Follow @Openwall on Twitter for new release announcements and other news
[<prev] [next>] [<thread-prev] [thread-next>] [day] [month] [year] [list]
Message-ID: <20201218173051.GR534@brightrain.aerifal.cx>
Date: Fri, 18 Dec 2020 12:30:51 -0500
From: Rich Felker <dalias@...c.org>
To: Jesse DeGuire <jesse.a.deguire@...il.com>
Cc: musl@...ts.openwall.com
Subject: Re: Musl on Cortex-M Devices

On Fri, Dec 18, 2020 at 02:15:20AM -0500, Jesse DeGuire wrote:
> > > A number of errors were simply the result of
> > > ARMv6-M requiring one to use the "S" variant of an instruction that
> > > sets status flags (such as "ADDS" vs "ADD" or "MOVS" vs "MOV").

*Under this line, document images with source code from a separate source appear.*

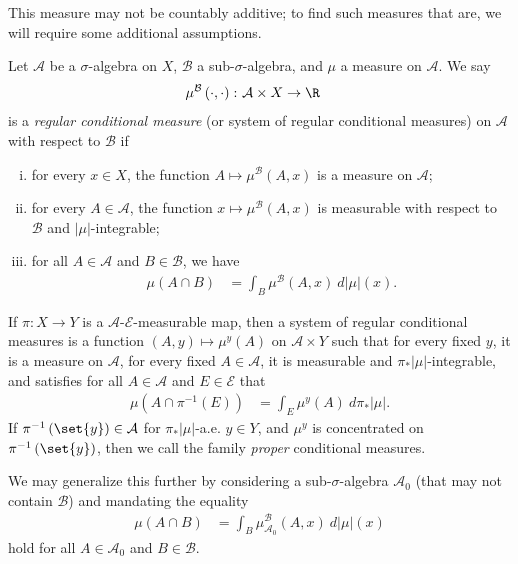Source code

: \documentclass[10pt]{mypackage}
\begin{document}
This measure may not be countably additive; to find such measures that are, we will require some additional assumptions.
\begin{definition}
  Let $\mathcal{A}$ be a $\sigma$-algebra on $X$, $\mathcal{B}$ a sub-$\sigma$-algebra, and $\mu$ a measure on $ \mathcal{A} $. We say
  \begin{align*}
    \mu^{\mathcal{B}}\left( \cdot,\cdot \right) \colon \mathcal{A}\times X &\to \R
  \end{align*}
  is a \textit{regular conditional measure} (or system of regular conditional measures) on $ \mathcal{A} $ with respect to $ \mathcal{B} $ if
  \begin{enumerate}[(i)]
    \item for every $x\in X$, the function $A\mapsto \mu^{\mathcal{B}}\left( A,x \right)$ is a measure on $ \mathcal{A} $;
    \item for every $A\in \mathcal{A}$, the function $x\mapsto \mu^{\mathcal{B}}\left( A,x \right)$ is measurable with respect to $ \mathcal{B} $ and $ \left\vert \mu \right\vert $-integrable;
    \item for all $A\in \mathcal{A}$ and $B\in \mathcal{B}$, we have
      \begin{align*}
        \mu\left( A\cap B \right) &= \int_{B}^{} \mu^{\mathcal{B}}\left( A,x \right)\:d\left\vert \mu \right\vert(x).
      \end{align*}
  \end{enumerate}
\end{definition}
\begin{definition}
  If $\pi\colon X\to Y$ is a $\mathcal{A}$-$\mathcal{E}$-measurable map, then a system of regular conditional measures is a function $\left( A,y \right)\mapsto \mu^y(A)$ on $ \mathcal{A}\times Y $ such that for every fixed $y$, it is a measure on $ \mathcal{A} $, for every fixed $A\in \mathcal{A}$, it is measurable and $\pi_{\ast}\left\vert \mu \right\vert$-integrable, and satisfies for all $A\in \mathcal{A}$ and $E\in \mathcal{E}$ that
  \begin{align*}
    \mu\left( A\cap \pi^{-1}\left( E \right) \right) &= \int_{E}^{} \mu^y(A)\:d\pi_{\ast}\left\vert \mu \right\vert.
  \end{align*}
  If $\pi^{-1}\left( \set{y} \right)\in \mathcal{A}$ for $\pi_{\ast}\left\vert \mu \right\vert$-a.e. $y\in Y$, and $\mu^y$ is concentrated on $\pi^{-1}\left( \set{y} \right)$, then we call the family \textit{proper} conditional measures.
\end{definition}
We may generalize this further by considering a sub-$\sigma$-algebra $\mathcal{A}_0$ (that may not contain $\mathcal{B}$) and mandating the equality
\begin{align*}
  \mu\left( A\cap B \right) &= \int_{B}^{} \mu^{\mathcal{B}}_{\mathcal{A}_0}\left( A,x \right) \:d\left\vert \mu \right\vert(x)
\end{align*}
hold for all $A\in \mathcal{A}_0$ and $B\in \mathcal{B}$.
\end{document}
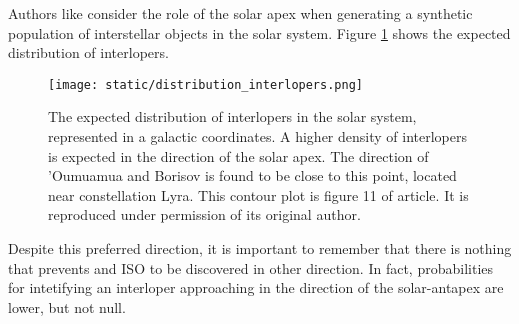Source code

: Authors like \cite{marceta2023} consider the role of the solar apex when
generating a synthetic population of interstellar objects in the solar system.
Figure \ref{fig:distribution_interlopers} shows the expected distribution of
interlopers.

\vspace{1cm}

\begin{figure}[H]
  \centering
  \texttt{[image: static/distribution\_interlopers.png]}
        \caption[Expected interlopers distribution in the solar system.]{The
        expected distribution of interlopers in the solar system, represented in
        a galactic coordinates. A higher density of interlopers is expected in
        the direction of the solar apex. The direction of 'Oumuamua and Borisov
        is found to be close to this point, located near constellation Lyra.
        This contour plot is figure 11 of \cite{marceta2023} article. It is
        reproduced under permission of its original author.
        }
  \label{fig:distribution_interlopers}
\end{figure}

Despite this preferred direction, it is important to remember that there is
nothing that prevents and ISO to be discovered in other direction. In fact,
probabilities for intetifying an interloper approaching in the direction of the
solar-antapex are lower, but not null.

A few
> > > files I had to change from a "lower case s" to a "capital-S" file so
> > > that I could use macros to check for either the Thumb1 ISA
> > > ("__thumb2__ || !__thumb__") or for an M-Profile device
> > > ("!__ARM_ARCH_ISA_ARM").
> >
> > Is __ARM_ARCH_ISA_ARM universally available (even on old compilers)?
> > If not this may need an alternate detection. But I'd like to drop as
> > much as possible and just make the code compatible rather than having
> > 2 versions of it. I don't think there are any places where the
> > performance or size is at all relevant.
> 
> I hadn't thought enough about that until your reply, so I used
> Compiler Explorer to at least get a general idea of when that macro
> was supported. Clang 3.5 supports it, but Clang 3.4.1 does not. GCC
> 5.4 supports it, but 4.64 (the previous version available on Compiler
> Explorer) does not. With that, I tried to come up with something to
> detect M-Profile devices and have updated my changes with it.
> 
>    #if __ARM_ARCH_6M__ || __ARM_ARCH_7M__ || __ARM_ARCH_7EM__ \
>      || (__ARM_ARCH > 7 && !__ARM_ARCH_ISA_ARM)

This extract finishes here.